For a moment, the artiste is stuck in his timid, temperamental phase, and who can blame him?
He's a child prodigy used to painting in private, where he creates swirling color masterpieces known to fetch thousands when offered to the art world.
And now, for the media, he's being asked to produce on cue, like some animal in the zoo.
The long-haired phenom responds with the actions of a defiant doyen: He grabs the canvas, and starts to lick the paint off.
"Okie, can I have it back, please?" Brandi Moores says to the 13-year-old western lowland gorilla -- more formally known as Okpara .
Okie pushes the paper under a mesh metal door that separates him from Moores.
"Good boy," says Moores, 26, a gorilla keeper at the Franklin Park Zoo who also serves as Okie's muse. "Let's try it again."
Moores pours some green, orange, and purple nontoxic children's paint on a white page, and slips it back to Okie.
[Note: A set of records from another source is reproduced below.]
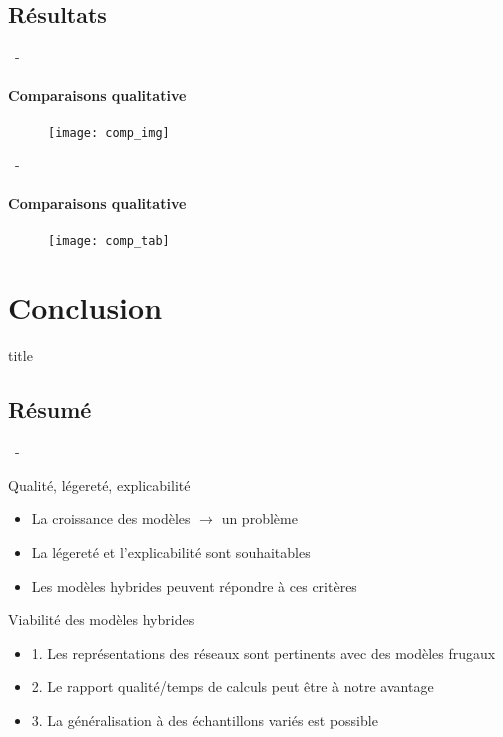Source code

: \documentclass[aspectratio=169, 22pt]{beamer}
\begin{document}
\subsection{Résultats}
\begin{frame}{\secname~- \subsecname}
  \framesubtitle{Comparaisons qualitative}
  \begin{figure}
    \texttt{[image: comp\_img]}
  \end{figure}
\end{frame}

\begin{frame}{\secname~- \subsecname}
  \framesubtitle{Comparaisons qualitative}
  \begin{figure}
    \texttt{[image: comp\_tab]}
  \end{figure}
\end{frame}
\section{Conclusion}
\begin{frame}
  \begin{beamercolorbox}[sep=15pt,center,shadow=true,rounded=true]{title}
    \LARGE\bfseries \secname
  \end{beamercolorbox}
\end{frame}

\subsection{Résumé}
\begin{frame}{\secname~- \subsecname}
  \begin{customblock}{Qualité, légereté, explicabilité}
    \begin{itemize}
    \item La croissance des modèles $\rightarrow$ un problème
    \item La légereté et l'explicabilité sont souhaitables
    \item Les modèles hybrides peuvent répondre à ces critères
    \end{itemize}
  \end{customblock}

  \pause
  \begin{exampleblock}{Viabilité des modèles hybrides}
    \begin{itemize}  
    \item 1. Les représentations des réseaux sont pertinents avec des modèles frugaux
    \item 2. Le rapport qualité/temps de calculs peut être à notre avantage
    \item 3. La généralisation à des échantillons variés est possible
    \end{itemize}
  \end{exampleblock}
\end{frame}
\end{document}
"Can you paint?" she asks him.
Okie pats his left knuckle on the page.
"Good boy," says Moores.
She pops a red grape in the gorilla's mouth.
"Can you paint?"
This time, Okie smears the colors across the page with his palm in one of his trademark swooshes.
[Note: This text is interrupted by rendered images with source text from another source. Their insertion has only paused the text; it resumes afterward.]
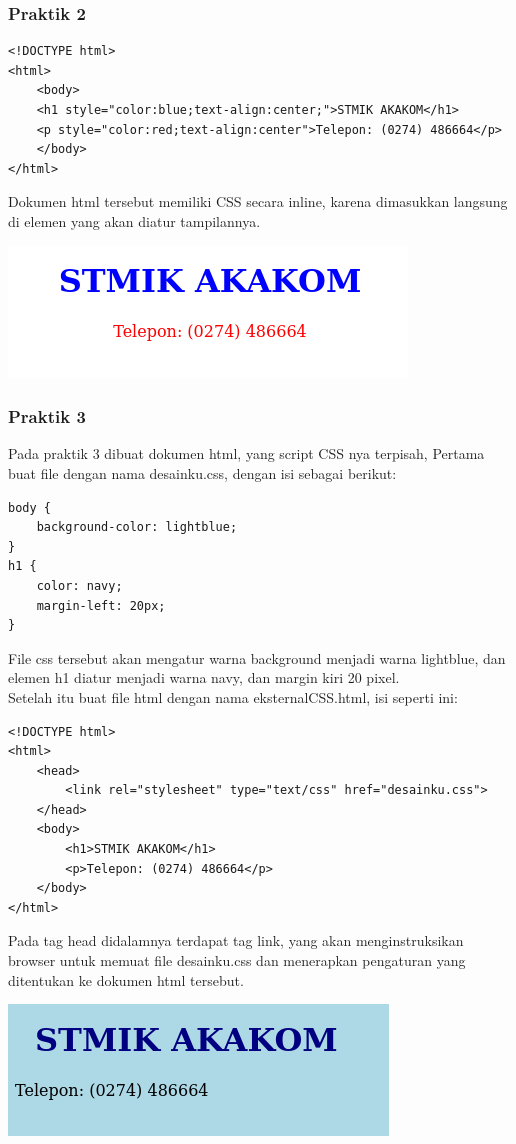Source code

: \documentclass[a4paper,12pt]{article}
\begin{document}
\subsubsection{Praktik 2}
\begin{lstlisting}
<!DOCTYPE html>
<html>
    <body>
    <h1 style="color:blue;text-align:center;">STMIK AKAKOM</h1>
    <p style="color:red;text-align:center">Telepon: (0274) 486664</p>
    </body>
</html>
\end{lstlisting}

Dokumen html tersebut memiliki CSS secara inline, karena dimasukkan langsung di elemen yang
akan diatur tampilannya.
\begin{center}
    \includegraphics[width=\linewidth]{2.png}
\end{center}

\subsubsection{Praktik 3}
Pada praktik 3 dibuat dokumen html, yang script CSS nya terpisah, Pertama buat file dengan nama desainku.css, dengan isi sebagai berikut:
\begin{lstlisting}
body {
    background-color: lightblue;
}
h1 {
    color: navy;
    margin-left: 20px;
}
\end{lstlisting}
File css tersebut akan mengatur warna background menjadi warna lightblue, dan elemen h1 diatur menjadi warna navy, dan margin kiri 20 pixel.\\
Setelah itu buat file html dengan nama eksternalCSS.html, isi seperti ini:
\begin{lstlisting}
<!DOCTYPE html>
<html>
    <head>
        <link rel="stylesheet" type="text/css" href="desainku.css">
    </head>
    <body>
        <h1>STMIK AKAKOM</h1>
        <p>Telepon: (0274) 486664</p>
    </body>
</html>
\end{lstlisting}
Pada tag head didalamnya terdapat tag link, yang akan menginstruksikan browser untuk memuat file desainku.css dan menerapkan pengaturan yang ditentukan ke dokumen html tersebut.
\begin{center}
    \includegraphics[width=\linewidth]{3.png}
\end{center}
\end{document}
"Good boy," says Moores. She gives him another grape.
He paints some more. Then, in a flash, Okie takes off on all fours, careening his squat 5 -foot, 375-pound frame across the mulchy ground of the zoo's new $2.3 million gorilla exhibit.
Those who enter the zoo's Tropical Forest area between now and the end of August will be able to view the vibrant finger paintings of Okie and his protective pal, Little Joe.
There are 15 pieces included in a show titled "Okie & Little Joe: A Restrospective," and it is appropriate that 12 were done at the hands of Okie.
Little Joe is the 14-year-old serious, dominant male of the zoo's seven-member gorilla group, a well-known escape artist who dabbles in painting but hates to get his hands dirty.
Despite his outburst of obstinance, Okie is the more free-spirited one, considered the group's care-free artist-in-residence.
Minutes before his public display of painting, Okie was the portrait of modern cool: His hair seemed to be sticking up in a modified mohawk as he crossed one leg over the other and sucked his thumb.
Zoo officials say the woolly wunderkind has the perfect temperament for artistic endeavors.
"By nature, he's loose," says John Linehan , president and CEO of Zoo New England, which operates the Franklin Park Zoo in Dorchester and the Stone Zoo in Stoneham. "If he had a chance, he'd be wearing a bandanna."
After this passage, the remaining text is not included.